Armer Nietzsche
Annäherung an einen Philosophen- Ein Kaleidoskop
Julius Frey
Als Verkünder eines extremen Individualismus mit seiner Bereitschaft zu existentiellem Wahrheitsrisiko und unerbittlicher Selbstentblössung gehört Nietzsche zu den Vätern der Weltanschauung um 1900. Hier sah die leidenschaftlich hingerissene Jugend ein ganz neues Bild des Heroischen und Tragischen, blickte in die Abgründe der Seele mit ihrer Differenziertheit und Sensibilität.
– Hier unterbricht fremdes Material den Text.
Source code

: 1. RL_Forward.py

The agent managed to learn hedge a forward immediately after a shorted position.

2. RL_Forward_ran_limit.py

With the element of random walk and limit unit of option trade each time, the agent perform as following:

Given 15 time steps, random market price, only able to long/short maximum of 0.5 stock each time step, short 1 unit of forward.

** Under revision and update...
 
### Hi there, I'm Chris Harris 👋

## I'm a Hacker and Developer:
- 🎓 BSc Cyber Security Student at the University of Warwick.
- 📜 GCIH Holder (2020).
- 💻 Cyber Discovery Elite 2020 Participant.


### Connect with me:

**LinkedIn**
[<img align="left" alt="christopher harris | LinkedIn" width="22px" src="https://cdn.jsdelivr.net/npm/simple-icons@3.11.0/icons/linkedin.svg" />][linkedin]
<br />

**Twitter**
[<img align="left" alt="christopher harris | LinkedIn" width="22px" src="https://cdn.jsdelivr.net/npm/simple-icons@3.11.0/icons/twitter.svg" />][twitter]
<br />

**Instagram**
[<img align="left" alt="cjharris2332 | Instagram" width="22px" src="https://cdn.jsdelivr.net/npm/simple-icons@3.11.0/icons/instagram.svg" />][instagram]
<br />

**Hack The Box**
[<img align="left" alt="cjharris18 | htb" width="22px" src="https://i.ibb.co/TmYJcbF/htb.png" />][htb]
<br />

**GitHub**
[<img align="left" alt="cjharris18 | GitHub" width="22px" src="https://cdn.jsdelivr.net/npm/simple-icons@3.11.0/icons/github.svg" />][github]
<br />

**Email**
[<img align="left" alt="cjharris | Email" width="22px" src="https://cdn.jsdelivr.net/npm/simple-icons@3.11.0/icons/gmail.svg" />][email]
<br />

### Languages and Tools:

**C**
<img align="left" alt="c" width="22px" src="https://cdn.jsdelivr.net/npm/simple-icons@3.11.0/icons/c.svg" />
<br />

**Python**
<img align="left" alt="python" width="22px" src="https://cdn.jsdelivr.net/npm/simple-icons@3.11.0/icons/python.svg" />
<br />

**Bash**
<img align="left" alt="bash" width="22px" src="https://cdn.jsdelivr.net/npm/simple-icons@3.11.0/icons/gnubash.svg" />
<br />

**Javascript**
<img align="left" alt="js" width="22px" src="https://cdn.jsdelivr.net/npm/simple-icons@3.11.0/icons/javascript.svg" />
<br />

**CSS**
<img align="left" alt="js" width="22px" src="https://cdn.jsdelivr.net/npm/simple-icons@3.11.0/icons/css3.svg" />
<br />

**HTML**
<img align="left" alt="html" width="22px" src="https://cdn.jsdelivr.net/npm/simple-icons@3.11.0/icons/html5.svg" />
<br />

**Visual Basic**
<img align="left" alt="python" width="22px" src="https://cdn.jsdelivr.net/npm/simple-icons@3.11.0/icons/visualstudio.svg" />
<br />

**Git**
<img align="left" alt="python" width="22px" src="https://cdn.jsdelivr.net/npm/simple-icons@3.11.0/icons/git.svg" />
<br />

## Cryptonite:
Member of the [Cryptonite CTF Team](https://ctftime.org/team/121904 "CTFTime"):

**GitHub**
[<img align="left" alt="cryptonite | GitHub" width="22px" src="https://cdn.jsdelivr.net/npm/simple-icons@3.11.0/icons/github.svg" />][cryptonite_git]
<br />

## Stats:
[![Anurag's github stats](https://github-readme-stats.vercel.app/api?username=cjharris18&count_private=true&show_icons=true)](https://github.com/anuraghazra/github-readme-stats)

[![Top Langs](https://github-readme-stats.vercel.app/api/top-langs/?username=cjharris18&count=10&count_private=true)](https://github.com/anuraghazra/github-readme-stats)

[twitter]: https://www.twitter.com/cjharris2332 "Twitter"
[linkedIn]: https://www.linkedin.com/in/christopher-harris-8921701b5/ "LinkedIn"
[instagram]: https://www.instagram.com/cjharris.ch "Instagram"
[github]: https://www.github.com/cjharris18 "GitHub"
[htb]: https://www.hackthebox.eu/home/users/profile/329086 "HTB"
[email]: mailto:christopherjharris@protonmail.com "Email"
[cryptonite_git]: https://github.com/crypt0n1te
Den heutigen Menschen interessiert an Nietzsche, Schöpfer neuer Gedankeninhalte mit einer unbegrenzten Weite des Denkens, mit welcher Erfindungskraft er Ismen und Dogmen zu zerbrechen vermochte, wie man bei ihm Freiheit des Geistes, Leidenschaft der Erkenntnis und Redlichkeit lernen kann. An Nietzsche – «Erdbeben der Epoche» – orientiert sich die moderne Geistigkeit in Nachfolge und Widerspruch. Es war für viele ein grosses Glück, Nietzsche zu begegnen. Es wäre falsch gewesen, ihm zu folgen. Es war richtig, ihn nie zu verlassen.